Wherever a line in the data holds the word "requirements", pull that line out.
+---+
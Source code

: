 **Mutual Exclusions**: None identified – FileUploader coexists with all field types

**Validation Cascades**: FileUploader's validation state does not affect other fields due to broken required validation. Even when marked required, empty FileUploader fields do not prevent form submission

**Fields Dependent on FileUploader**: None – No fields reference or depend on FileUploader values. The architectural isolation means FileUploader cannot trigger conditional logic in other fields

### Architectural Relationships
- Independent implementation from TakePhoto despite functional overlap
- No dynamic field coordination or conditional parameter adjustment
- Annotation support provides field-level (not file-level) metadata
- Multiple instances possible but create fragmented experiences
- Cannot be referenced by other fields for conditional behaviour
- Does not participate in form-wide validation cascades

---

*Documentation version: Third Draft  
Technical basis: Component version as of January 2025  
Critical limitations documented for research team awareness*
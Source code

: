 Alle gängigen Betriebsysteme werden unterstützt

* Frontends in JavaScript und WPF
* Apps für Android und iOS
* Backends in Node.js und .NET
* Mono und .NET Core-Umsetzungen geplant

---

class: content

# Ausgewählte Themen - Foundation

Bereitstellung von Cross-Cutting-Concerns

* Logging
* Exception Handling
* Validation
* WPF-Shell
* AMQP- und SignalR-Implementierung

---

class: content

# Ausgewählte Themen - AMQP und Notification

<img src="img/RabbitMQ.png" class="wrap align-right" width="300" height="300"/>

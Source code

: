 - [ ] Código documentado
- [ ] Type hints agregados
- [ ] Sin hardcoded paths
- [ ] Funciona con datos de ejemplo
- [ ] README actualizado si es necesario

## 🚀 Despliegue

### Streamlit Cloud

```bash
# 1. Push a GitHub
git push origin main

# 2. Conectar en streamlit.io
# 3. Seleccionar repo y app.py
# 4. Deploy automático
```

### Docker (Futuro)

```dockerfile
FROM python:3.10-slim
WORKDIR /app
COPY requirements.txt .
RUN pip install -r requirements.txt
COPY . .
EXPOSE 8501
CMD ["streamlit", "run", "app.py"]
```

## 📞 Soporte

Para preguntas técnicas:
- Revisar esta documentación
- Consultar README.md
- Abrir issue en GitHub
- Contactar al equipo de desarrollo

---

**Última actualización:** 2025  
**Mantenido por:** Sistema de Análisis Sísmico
+---+
● Response below
COPY requirements.txt .
RUN pip install -r requirements.txt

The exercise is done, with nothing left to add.